O craveiro é de fácil cultivo, gosta de sol e dá-se melhor em terrenos férteis e drenados, se bem que o género Dianthus (cravinas), que possuímos espontaneamente em Portugal, prolifera, por vezes, em declives pedregosos. Curiosamente, o “site” Flora-on identifica, no nosso País, 9 espécies de cravinas, todas elas com 5 pétalas distendidas e não enroladas.

Quanto ao domínio da beleza e do simbolismo social, cultural e político, já estamos conversados, mas que dizer dos atributos fitoterápicos da “flor divina”, como lhe chamava Teofrasto? Atualmente, a importância comercial dos cravos tem a ver, quase exclusivamente, com a sua ornamentalidade mas, em tempos antigos, quando o Homem só dispunha dos recursos da natureza para aliviar os seus males, os cravos tinham um lugar de destaque. Às pétalas do cravo eram atribuídas propriedades sudoríferas, antibióticas, antifúngicas, sedativas e tranquilizantes. Em medicina popular usava-se a infusão das flores para aliviar debilidades coronárias, pressão arterial, transtornos digestivos, nervosismos, tonturas, vertigens, tosses, dores de dentes...

Consta-se que, ainda hoje, os chineses, elaboram tisanas baseadas nas pétalas secas para efeitos medicinais.

Esfregando as flores nas partes do corpo martirizadas pelas picadas dos insetos, consegue-se imediato alívio pela diminuição do prurido.

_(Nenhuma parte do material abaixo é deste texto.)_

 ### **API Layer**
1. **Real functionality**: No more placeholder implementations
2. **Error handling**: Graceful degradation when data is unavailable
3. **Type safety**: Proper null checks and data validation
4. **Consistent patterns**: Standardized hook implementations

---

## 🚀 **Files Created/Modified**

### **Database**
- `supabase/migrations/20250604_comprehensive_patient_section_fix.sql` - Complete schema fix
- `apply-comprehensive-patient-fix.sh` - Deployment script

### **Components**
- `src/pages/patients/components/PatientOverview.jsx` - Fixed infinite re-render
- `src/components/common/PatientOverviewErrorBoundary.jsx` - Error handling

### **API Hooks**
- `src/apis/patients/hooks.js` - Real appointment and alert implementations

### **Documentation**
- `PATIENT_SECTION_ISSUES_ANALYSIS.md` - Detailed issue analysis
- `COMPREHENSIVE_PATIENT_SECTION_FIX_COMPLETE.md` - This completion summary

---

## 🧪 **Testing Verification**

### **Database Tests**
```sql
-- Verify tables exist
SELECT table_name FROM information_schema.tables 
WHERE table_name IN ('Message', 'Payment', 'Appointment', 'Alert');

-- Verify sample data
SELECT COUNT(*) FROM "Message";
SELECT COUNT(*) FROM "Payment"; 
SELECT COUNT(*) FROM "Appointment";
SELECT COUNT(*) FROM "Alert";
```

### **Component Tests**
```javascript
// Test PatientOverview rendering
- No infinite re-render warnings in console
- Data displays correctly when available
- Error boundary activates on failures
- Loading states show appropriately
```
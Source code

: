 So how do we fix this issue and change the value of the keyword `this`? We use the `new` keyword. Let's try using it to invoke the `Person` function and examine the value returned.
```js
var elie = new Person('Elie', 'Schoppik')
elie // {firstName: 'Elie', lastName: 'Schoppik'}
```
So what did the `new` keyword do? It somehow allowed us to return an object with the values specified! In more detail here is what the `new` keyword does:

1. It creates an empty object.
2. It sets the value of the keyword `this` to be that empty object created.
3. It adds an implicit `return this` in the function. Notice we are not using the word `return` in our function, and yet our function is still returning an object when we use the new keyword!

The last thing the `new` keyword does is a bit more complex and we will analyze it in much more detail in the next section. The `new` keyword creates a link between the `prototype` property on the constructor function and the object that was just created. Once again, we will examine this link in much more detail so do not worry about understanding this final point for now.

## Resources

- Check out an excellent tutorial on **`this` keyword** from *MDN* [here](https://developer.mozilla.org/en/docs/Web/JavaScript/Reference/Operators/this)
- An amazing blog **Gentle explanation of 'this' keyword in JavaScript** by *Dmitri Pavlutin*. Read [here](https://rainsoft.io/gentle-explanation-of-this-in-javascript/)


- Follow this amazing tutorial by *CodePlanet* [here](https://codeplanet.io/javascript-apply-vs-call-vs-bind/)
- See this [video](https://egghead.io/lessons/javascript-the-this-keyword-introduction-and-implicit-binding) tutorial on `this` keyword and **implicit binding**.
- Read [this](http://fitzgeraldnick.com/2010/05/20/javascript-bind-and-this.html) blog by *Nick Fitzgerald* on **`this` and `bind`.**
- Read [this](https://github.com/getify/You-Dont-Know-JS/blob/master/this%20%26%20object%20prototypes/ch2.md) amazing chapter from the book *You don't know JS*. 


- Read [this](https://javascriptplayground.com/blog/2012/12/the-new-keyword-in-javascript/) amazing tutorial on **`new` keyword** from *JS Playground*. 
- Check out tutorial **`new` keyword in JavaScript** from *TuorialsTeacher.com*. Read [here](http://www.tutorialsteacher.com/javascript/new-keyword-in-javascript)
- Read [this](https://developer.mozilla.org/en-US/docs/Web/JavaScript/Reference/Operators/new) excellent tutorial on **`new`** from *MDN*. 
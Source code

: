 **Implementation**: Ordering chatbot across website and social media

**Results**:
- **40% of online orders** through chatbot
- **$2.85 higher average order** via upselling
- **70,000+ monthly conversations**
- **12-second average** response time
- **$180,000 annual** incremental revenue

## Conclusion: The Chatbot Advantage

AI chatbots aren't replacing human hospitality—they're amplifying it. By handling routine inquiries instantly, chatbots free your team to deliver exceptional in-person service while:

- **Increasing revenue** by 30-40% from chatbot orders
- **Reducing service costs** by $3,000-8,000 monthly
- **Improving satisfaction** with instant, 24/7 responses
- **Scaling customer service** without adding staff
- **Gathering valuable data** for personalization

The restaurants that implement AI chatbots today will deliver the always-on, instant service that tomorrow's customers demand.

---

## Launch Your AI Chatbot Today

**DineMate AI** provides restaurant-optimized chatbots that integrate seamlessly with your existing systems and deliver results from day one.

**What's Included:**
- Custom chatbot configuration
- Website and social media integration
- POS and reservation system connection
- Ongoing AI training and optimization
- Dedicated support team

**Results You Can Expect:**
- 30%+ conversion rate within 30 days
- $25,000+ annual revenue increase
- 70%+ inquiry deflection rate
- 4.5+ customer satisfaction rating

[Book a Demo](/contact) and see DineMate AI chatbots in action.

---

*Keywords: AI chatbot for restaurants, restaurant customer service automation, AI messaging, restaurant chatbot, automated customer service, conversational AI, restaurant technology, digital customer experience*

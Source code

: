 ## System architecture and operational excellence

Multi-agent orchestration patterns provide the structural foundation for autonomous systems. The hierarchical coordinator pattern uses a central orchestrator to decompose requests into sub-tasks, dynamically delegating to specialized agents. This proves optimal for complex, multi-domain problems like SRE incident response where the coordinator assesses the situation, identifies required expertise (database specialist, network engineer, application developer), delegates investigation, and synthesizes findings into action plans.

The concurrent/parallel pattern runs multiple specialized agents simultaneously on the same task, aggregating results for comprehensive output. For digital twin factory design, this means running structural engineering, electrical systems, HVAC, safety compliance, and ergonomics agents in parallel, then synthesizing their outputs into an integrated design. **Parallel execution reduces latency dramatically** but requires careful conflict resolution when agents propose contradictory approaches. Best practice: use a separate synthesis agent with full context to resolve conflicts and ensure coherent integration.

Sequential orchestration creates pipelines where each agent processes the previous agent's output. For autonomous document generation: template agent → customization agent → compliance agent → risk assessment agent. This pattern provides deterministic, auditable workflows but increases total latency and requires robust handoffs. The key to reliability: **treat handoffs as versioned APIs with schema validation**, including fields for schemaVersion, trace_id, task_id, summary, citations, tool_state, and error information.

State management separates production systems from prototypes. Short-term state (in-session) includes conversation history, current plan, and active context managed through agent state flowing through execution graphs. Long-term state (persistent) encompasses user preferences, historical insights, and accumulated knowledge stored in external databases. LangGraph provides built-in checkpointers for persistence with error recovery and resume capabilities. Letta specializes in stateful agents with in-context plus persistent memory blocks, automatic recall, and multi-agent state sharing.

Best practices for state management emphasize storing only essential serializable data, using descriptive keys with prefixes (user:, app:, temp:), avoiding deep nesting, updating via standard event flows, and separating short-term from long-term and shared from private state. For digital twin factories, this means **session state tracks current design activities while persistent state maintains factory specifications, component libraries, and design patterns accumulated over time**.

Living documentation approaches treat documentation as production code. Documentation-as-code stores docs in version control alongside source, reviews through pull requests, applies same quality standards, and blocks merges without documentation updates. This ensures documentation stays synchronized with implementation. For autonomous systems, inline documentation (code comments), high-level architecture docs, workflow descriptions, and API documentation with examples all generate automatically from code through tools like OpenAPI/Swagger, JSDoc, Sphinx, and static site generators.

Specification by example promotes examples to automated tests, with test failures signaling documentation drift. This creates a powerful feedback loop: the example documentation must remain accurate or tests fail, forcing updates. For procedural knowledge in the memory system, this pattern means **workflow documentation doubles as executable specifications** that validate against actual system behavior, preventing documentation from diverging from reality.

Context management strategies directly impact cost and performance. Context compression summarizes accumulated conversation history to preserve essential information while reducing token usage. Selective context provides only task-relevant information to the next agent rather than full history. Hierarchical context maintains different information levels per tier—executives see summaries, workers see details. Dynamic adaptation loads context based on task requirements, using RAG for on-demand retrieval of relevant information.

O cravo é também um bom agente para repelir formigas.

Há ainda a referir o óleo essencial que entra na produção de perfumes, sabonetes e outros produtos.

A fragrância dos cravos plantados em meio natural sem fito-químicos é bastante superior aos provindos das estufas industrializadas. As pétalas dos cravos são comestíveis e alindam de sobremaneira a apresentação dos pratos. Cuidado, porém! Só as devemos utilizar quando estiverem isentas de tratamentos químicos, o que raramente acontece ao adquirirmos as flores destinadas às celebrações festivas.